[[ Dataset records, beginning ]]

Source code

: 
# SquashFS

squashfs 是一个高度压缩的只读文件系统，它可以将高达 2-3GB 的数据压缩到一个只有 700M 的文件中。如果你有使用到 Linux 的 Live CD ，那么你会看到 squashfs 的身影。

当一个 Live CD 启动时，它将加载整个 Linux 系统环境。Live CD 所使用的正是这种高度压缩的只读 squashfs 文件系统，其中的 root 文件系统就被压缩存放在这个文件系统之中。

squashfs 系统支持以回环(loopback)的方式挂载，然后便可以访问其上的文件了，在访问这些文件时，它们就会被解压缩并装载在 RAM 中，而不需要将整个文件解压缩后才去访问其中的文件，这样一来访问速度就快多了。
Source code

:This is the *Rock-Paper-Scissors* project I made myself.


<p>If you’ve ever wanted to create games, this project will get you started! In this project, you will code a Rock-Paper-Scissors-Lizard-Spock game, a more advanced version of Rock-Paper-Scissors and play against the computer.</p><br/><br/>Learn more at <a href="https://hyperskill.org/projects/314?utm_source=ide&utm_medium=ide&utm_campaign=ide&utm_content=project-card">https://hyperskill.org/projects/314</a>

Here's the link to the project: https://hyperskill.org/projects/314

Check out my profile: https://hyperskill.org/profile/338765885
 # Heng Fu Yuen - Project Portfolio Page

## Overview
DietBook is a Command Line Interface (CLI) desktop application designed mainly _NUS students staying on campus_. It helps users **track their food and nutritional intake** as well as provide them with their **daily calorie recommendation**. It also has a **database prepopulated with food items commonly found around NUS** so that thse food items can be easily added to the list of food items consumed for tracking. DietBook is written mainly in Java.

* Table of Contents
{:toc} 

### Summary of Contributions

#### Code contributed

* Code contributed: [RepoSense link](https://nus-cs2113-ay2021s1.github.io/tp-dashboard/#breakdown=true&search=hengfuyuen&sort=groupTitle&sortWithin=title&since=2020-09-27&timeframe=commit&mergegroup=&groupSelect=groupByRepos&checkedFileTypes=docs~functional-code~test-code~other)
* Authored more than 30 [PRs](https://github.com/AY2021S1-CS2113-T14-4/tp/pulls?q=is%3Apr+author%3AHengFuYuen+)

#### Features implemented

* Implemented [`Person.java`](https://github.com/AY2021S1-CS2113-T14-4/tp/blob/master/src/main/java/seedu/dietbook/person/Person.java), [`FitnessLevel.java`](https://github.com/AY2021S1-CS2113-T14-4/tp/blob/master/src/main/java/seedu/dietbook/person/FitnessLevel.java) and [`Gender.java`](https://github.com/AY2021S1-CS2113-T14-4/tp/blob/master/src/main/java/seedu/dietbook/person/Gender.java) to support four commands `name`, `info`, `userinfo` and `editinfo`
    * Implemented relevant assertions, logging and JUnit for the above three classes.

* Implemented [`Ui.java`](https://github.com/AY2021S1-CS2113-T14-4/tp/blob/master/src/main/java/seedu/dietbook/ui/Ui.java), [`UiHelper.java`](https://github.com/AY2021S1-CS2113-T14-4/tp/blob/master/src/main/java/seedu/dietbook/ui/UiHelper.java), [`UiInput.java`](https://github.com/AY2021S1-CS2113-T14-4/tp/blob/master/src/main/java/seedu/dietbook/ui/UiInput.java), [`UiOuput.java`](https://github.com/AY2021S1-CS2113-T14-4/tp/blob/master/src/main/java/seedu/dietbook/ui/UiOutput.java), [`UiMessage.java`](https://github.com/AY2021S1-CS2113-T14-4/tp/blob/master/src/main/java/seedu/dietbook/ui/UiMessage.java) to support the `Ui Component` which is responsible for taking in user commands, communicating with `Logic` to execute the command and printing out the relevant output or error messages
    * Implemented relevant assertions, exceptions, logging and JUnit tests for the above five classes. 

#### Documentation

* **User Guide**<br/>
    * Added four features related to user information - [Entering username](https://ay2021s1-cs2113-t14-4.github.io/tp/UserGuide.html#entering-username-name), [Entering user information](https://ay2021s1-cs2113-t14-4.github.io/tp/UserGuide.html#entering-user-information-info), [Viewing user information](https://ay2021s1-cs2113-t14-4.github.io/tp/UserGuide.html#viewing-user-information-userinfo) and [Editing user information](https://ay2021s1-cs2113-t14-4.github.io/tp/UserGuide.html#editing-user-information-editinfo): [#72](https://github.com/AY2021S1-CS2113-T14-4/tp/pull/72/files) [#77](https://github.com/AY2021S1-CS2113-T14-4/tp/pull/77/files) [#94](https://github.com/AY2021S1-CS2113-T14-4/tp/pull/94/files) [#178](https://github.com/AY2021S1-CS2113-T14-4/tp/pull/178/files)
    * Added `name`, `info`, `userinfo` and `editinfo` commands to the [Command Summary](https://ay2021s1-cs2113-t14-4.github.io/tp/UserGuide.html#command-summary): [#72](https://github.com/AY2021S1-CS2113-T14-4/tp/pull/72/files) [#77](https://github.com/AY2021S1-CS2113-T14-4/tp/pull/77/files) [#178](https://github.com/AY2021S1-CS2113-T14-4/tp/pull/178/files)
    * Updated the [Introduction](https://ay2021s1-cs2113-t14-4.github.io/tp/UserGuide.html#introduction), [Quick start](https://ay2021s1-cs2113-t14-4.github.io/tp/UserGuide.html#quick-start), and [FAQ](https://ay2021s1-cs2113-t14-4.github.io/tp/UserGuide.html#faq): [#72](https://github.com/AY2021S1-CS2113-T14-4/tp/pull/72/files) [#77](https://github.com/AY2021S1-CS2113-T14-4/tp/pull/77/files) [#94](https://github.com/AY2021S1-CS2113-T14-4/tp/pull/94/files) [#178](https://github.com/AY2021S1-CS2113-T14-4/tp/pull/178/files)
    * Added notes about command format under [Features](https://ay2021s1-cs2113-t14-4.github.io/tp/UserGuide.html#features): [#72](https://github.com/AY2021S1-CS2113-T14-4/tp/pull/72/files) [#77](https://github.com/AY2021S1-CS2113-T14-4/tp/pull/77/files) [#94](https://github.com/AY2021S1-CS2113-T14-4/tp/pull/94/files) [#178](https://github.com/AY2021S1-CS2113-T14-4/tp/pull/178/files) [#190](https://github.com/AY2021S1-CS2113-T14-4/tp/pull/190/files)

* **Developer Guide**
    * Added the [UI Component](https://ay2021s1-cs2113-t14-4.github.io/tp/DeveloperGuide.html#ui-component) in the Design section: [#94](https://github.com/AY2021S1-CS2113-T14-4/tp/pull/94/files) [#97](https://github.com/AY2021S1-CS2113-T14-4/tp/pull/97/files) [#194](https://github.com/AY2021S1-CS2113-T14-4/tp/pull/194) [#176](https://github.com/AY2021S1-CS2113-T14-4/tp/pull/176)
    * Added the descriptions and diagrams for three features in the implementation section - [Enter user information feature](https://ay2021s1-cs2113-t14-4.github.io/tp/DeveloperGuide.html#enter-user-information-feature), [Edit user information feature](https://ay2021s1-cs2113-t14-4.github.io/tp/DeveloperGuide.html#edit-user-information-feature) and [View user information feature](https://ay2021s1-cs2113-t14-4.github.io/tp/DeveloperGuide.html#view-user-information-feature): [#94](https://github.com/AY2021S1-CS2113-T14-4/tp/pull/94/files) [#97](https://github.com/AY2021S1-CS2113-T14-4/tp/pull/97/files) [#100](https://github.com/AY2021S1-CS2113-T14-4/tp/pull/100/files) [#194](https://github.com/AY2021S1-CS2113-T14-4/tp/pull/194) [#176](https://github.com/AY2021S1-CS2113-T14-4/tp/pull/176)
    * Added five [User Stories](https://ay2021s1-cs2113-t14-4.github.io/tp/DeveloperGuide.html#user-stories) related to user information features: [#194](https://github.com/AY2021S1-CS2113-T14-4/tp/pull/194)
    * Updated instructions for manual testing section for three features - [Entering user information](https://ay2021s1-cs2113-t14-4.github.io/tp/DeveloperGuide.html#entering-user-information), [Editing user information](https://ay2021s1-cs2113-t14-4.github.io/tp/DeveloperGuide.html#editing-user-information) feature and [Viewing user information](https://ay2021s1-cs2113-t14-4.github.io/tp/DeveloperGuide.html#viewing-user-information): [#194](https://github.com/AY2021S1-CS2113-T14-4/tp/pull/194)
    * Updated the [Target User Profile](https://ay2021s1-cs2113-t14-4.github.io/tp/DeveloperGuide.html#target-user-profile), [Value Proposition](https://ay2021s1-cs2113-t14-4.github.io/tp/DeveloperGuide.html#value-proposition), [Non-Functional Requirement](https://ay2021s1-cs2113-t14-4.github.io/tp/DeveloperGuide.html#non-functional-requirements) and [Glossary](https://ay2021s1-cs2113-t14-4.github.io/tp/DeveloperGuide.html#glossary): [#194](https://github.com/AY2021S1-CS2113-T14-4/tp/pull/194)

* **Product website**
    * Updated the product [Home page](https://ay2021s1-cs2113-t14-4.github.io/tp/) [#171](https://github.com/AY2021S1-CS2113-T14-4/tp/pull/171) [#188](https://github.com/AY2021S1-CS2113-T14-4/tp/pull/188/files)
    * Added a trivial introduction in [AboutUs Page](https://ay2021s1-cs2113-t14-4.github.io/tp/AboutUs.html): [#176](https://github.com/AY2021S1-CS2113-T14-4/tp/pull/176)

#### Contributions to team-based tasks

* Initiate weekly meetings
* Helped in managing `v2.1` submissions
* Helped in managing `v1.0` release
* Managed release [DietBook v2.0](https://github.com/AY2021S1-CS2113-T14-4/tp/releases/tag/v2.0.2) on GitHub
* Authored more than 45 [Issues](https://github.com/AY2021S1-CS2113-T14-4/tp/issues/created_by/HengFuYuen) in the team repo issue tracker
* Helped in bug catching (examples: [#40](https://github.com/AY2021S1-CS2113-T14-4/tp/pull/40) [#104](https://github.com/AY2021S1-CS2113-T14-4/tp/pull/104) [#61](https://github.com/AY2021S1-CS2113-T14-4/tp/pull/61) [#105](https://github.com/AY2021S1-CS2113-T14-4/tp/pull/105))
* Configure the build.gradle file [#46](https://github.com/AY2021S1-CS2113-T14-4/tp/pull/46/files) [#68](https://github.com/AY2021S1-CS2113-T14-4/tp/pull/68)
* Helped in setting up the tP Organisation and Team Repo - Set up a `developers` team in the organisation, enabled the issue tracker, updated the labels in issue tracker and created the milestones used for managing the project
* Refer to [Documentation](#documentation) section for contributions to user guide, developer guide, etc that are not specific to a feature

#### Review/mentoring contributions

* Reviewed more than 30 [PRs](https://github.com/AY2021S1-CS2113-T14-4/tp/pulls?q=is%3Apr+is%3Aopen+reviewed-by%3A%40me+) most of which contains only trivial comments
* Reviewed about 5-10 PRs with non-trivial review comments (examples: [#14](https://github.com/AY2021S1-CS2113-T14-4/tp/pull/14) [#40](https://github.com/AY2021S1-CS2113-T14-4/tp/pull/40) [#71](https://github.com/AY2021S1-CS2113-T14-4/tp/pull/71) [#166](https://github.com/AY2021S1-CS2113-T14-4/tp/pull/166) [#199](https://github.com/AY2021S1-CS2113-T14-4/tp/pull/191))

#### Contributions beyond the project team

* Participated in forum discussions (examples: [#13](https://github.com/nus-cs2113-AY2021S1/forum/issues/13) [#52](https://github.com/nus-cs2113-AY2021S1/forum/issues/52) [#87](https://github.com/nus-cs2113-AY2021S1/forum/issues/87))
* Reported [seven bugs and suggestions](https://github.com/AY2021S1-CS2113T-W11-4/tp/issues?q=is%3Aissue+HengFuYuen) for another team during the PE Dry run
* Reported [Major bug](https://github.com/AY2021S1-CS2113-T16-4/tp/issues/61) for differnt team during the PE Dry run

[[ Dataset records, end ]]

Write out exactly the lines above between the line with "managing the project" and the line with "to a feature", inclusive, and nothing beyond them.

* Helped in setting up the tP Organisation and Team Repo - Set up a `developers` team in the organisation, enabled the issue tracker, updated the labels in issue tracker and created the milestones used for managing the project
* Refer to [Documentation](#documentation) section for contributions to user guide, developer guide, etc that are not specific to a feature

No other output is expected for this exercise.